WHAT THE TASK REQUIRES:
Retype each entry verbatim. Do not include the images.

Stored data entries:
——

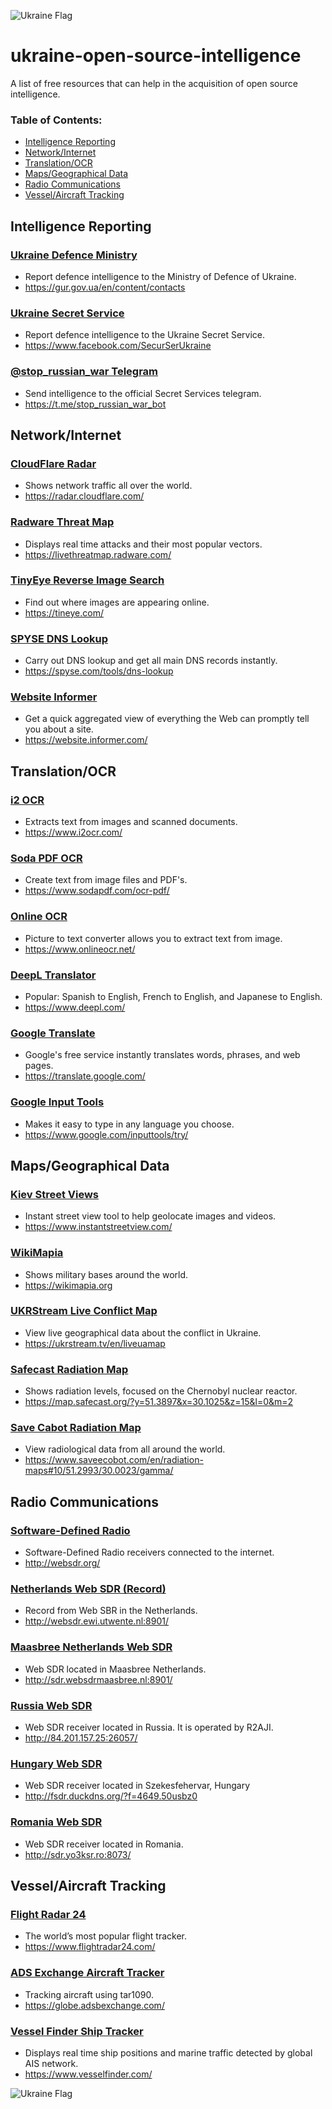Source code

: ![Ukraine Flag](https://upload.wikimedia.org/wikipedia/commons/thumb/4/49/Flag_of_Ukraine.svg/2560px-Flag_of_Ukraine.svg.png)
# ukraine-open-source-intelligence
A list of free resources that can help in the acquisition of open source intelligence.
### Table of Contents:
* [Intelligence Reporting](#intelligence-reporting)
* [Network/Internet](#networkinternet)
* [Translation/OCR](#translationocr)
* [Maps/Geographical Data](#mapsgeographical-data)
* [Radio Communications](#radio-communications)
* [Vessel/Aircraft Tracking](#vesselaircraft-tracking)


## Intelligence Reporting
### [Ukraine Defence Ministry](https://gur.gov.ua/en/content/contacts.html)
* Report defence intelligence to the Ministry of Defence of Ukraine.
* https://gur.gov.ua/en/content/contacts

### [Ukraine Secret Service](https://www.facebook.com/SecurSerUkraine)
* Report defence intelligence to the Ukraine Secret Service.
* https://www.facebook.com/SecurSerUkraine

### [@stop_russian_war Telegram](https://t.me/stop_russian_war_bot)
* Send intelligence to the official Secret Services telegram.
* https://t.me/stop_russian_war_bot


## Network/Internet
### [CloudFlare Radar](https://radar.cloudflare.com/)
* Shows network traffic all over the world.
* https://radar.cloudflare.com/
### [Radware Threat Map](https://livethreatmap.radware.com/)
* Displays real time attacks and their most popular vectors.
* https://livethreatmap.radware.com/
### [TinyEye Reverse Image Search](https://tineye.com/)
* Find out where images are appearing online.
* https://tineye.com/
### [SPYSE DNS Lookup](https://spyse.com/tools/dns-lookup)
* Carry out DNS lookup and get all main DNS records instantly.
* https://spyse.com/tools/dns-lookup
### [Website Informer](https://website.informer.com/)
* Get a quick aggregated view of everything the Web can promptly tell you about a site.
* https://website.informer.com/


## Translation/OCR
### [i2 OCR](https://www.i2ocr.com/)
* Extracts text from images and scanned documents.
* https://www.i2ocr.com/
### [Soda PDF OCR](https://www.sodapdf.com/ocr-pdf/)
* Create text from image files and PDF's.
* https://www.sodapdf.com/ocr-pdf/
### [Online OCR](https://www.onlineocr.net/)
* Picture to text converter allows you to extract text from image.
* https://www.onlineocr.net/
### [DeepL Translator](https://www.deepl.com/)
* Popular: Spanish to English, French to English, and Japanese to English.
* https://www.deepl.com/
### [Google Translate](https://translate.google.com/)
* Google's free service instantly translates words, phrases, and web pages.
* https://translate.google.com/
### [Google Input Tools](https://www.google.com/inputtools/try/)
* Makes it easy to type in any language you choose.
* https://www.google.com/inputtools/try/


## Maps/Geographical Data
### [Kiev Street Views](https://www.instantstreetview.com/@50.450139,30.524395,129.53h,13.73p,0.83z,JjY0gzkm9eQ2F1zDu__eDQ)
* Instant street view tool to help geolocate images and videos.
* https://www.instantstreetview.com/
### [WikiMapia](https://wikimapia.org)
* Shows military bases around the world.
* https://wikimapia.org
### [UKRStream Live Conflict Map](https://ukrstream.tv/en/liveuamap)
* View live geographical data about the conflict in Ukraine.
* https://ukrstream.tv/en/liveuamap
### [Safecast Radiation Map](https://map.safecast.org/?y=51.3897&x=30.1025&z=15&l=0&m=2)
* Shows radiation levels, focused on the Chernobyl nuclear reactor.
* https://map.safecast.org/?y=51.3897&x=30.1025&z=15&l=0&m=2
### [Save Cabot Radiation Map](https://www.saveecobot.com/en/radiation-maps#10/51.2993/30.0023/gamma/)
* View radiological data from all around the world.
* https://www.saveecobot.com/en/radiation-maps#10/51.2993/30.0023/gamma/


## Radio Communications
### [Software-Defined Radio](http://www.websdr.org/)
* Software-Defined Radio receivers connected to the internet.
* http://websdr.org/
### [Netherlands Web SDR (Record)](http://websdr.ewi.utwente.nl:8901/)
* Record from Web SBR in the Netherlands.
* http://websdr.ewi.utwente.nl:8901/
### [Maasbree Netherlands Web SDR ](http://sdr.websdrmaasbree.nl:8901/)
* Web SDR located in Maasbree Netherlands.
* http://sdr.websdrmaasbree.nl:8901/
### [Russia Web SDR](http://84.201.157.25:26057/)
* Web SDR receiver located in Russia. It is operated by R2AJI.
* http://84.201.157.25:26057/
### [Hungary Web SDR](http://fsdr.duckdns.org/?f=4649.50usbz0)
* Web SDR receiver located in Szekesfehervar, Hungary
* http://fsdr.duckdns.org/?f=4649.50usbz0
### [Romania Web SDR](http://sdr.yo3ksr.ro:8073/)
* Web SDR receiver located in Romania.
* http://sdr.yo3ksr.ro:8073/


## Vessel/Aircraft Tracking
### [Flight Radar 24](https://www.flightradar24.com/)
* The world’s most popular flight tracker.
* https://www.flightradar24.com/
### [ADS Exchange Aircraft Tracker](https://globe.adsbexchange.com/)
* Tracking aircraft using tar1090.
* https://globe.adsbexchange.com/
### [Vessel Finder Ship Tracker](https://www.vesselfinder.com/)
* Displays real time ship positions and marine traffic detected by global AIS network.
* https://www.vesselfinder.com/

![Ukraine Flag](https://upload.wikimedia.org/wikipedia/commons/thumb/4/49/Flag_of_Ukraine.svg/2560px-Flag_of_Ukraine.svg.png)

——

PROBLEM SOLUTION:
Source code

: ![Ukraine Flag](https://upload.wikimedia.org/wikipedia/commons/thumb/4/49/Flag_of_Ukraine.svg/2560px-Flag_of_Ukraine.svg.png)
# ukraine-open-source-intelligence
A list of free resources that can help in the acquisition of open source intelligence.
### Table of Contents:
* [Intelligence Reporting](#intelligence-reporting)
* [Network/Internet](#networkinternet)
* [Translation/OCR](#translationocr)
* [Maps/Geographical Data](#mapsgeographical-data)
* [Radio Communications](#radio-communications)
* [Vessel/Aircraft Tracking](#vesselaircraft-tracking)


## Intelligence Reporting
### [Ukraine Defence Ministry](https://gur.gov.ua/en/content/contacts.html)
* Report defence intelligence to the Ministry of Defence of Ukraine.
* https://gur.gov.ua/en/content/contacts

### [Ukraine Secret Service](https://www.facebook.com/SecurSerUkraine)
* Report defence intelligence to the Ukraine Secret Service.
* https://www.facebook.com/SecurSerUkraine

### [@stop_russian_war Telegram](https://t.me/stop_russian_war_bot)
* Send intelligence to the official Secret Services telegram.
* https://t.me/stop_russian_war_bot


## Network/Internet
### [CloudFlare Radar](https://radar.cloudflare.com/)
* Shows network traffic all over the world.
* https://radar.cloudflare.com/
### [Radware Threat Map](https://livethreatmap.radware.com/)
* Displays real time attacks and their most popular vectors.
* https://livethreatmap.radware.com/
### [TinyEye Reverse Image Search](https://tineye.com/)
* Find out where images are appearing online.
* https://tineye.com/
### [SPYSE DNS Lookup](https://spyse.com/tools/dns-lookup)
* Carry out DNS lookup and get all main DNS records instantly.
* https://spyse.com/tools/dns-lookup
### [Website Informer](https://website.informer.com/)
* Get a quick aggregated view of everything the Web can promptly tell you about a site.
* https://website.informer.com/


## Translation/OCR
### [i2 OCR](https://www.i2ocr.com/)
* Extracts text from images and scanned documents.
* https://www.i2ocr.com/
### [Soda PDF OCR](https://www.sodapdf.com/ocr-pdf/)
* Create text from image files and PDF's.
* https://www.sodapdf.com/ocr-pdf/
### [Online OCR](https://www.onlineocr.net/)
* Picture to text converter allows you to extract text from image.
* https://www.onlineocr.net/
### [DeepL Translator](https://www.deepl.com/)
* Popular: Spanish to English, French to English, and Japanese to English.
* https://www.deepl.com/
### [Google Translate](https://translate.google.com/)
* Google's free service instantly translates words, phrases, and web pages.
* https://translate.google.com/
### [Google Input Tools](https://www.google.com/inputtools/try/)
* Makes it easy to type in any language you choose.
* https://www.google.com/inputtools/try/


## Maps/Geographical Data
### [Kiev Street Views](https://www.instantstreetview.com/@50.450139,30.524395,129.53h,13.73p,0.83z,JjY0gzkm9eQ2F1zDu__eDQ)
* Instant street view tool to help geolocate images and videos.
* https://www.instantstreetview.com/
### [WikiMapia](https://wikimapia.org)
* Shows military bases around the world.
* https://wikimapia.org
### [UKRStream Live Conflict Map](https://ukrstream.tv/en/liveuamap)
* View live geographical data about the conflict in Ukraine.
* https://ukrstream.tv/en/liveuamap
### [Safecast Radiation Map](https://map.safecast.org/?y=51.3897&x=30.1025&z=15&l=0&m=2)
* Shows radiation levels, focused on the Chernobyl nuclear reactor.
* https://map.safecast.org/?y=51.3897&x=30.1025&z=15&l=0&m=2
### [Save Cabot Radiation Map](https://www.saveecobot.com/en/radiation-maps#10/51.2993/30.0023/gamma/)
* View radiological data from all around the world.
* https://www.saveecobot.com/en/radiation-maps#10/51.2993/30.0023/gamma/


## Radio Communications
### [Software-Defined Radio](http://www.websdr.org/)
* Software-Defined Radio receivers connected to the internet.
* http://websdr.org/
### [Netherlands Web SDR (Record)](http://websdr.ewi.utwente.nl:8901/)
* Record from Web SBR in the Netherlands.
* http://websdr.ewi.utwente.nl:8901/
### [Maasbree Netherlands Web SDR ](http://sdr.websdrmaasbree.nl:8901/)
* Web SDR located in Maasbree Netherlands.
* http://sdr.websdrmaasbree.nl:8901/
### [Russia Web SDR](http://84.201.157.25:26057/)
* Web SDR receiver located in Russia. It is operated by R2AJI.
* http://84.201.157.25:26057/
### [Hungary Web SDR](http://fsdr.duckdns.org/?f=4649.50usbz0)
* Web SDR receiver located in Szekesfehervar, Hungary
* http://fsdr.duckdns.org/?f=4649.50usbz0
### [Romania Web SDR](http://sdr.yo3ksr.ro:8073/)
* Web SDR receiver located in Romania.
* http://sdr.yo3ksr.ro:8073/


## Vessel/Aircraft Tracking
### [Flight Radar 24](https://www.flightradar24.com/)
* The world’s most popular flight tracker.
* https://www.flightradar24.com/
### [ADS Exchange Aircraft Tracker](https://globe.adsbexchange.com/)
* Tracking aircraft using tar1090.
* https://globe.adsbexchange.com/
### [Vessel Finder Ship Tracker](https://www.vesselfinder.com/)
* Displays real time ship positions and marine traffic detected by global AIS network.
* https://www.vesselfinder.com/

![Ukraine Flag](https://upload.wikimedia.org/wikipedia/commons/thumb/4/49/Flag_of_Ukraine.svg/2560px-Flag_of_Ukraine.svg.png)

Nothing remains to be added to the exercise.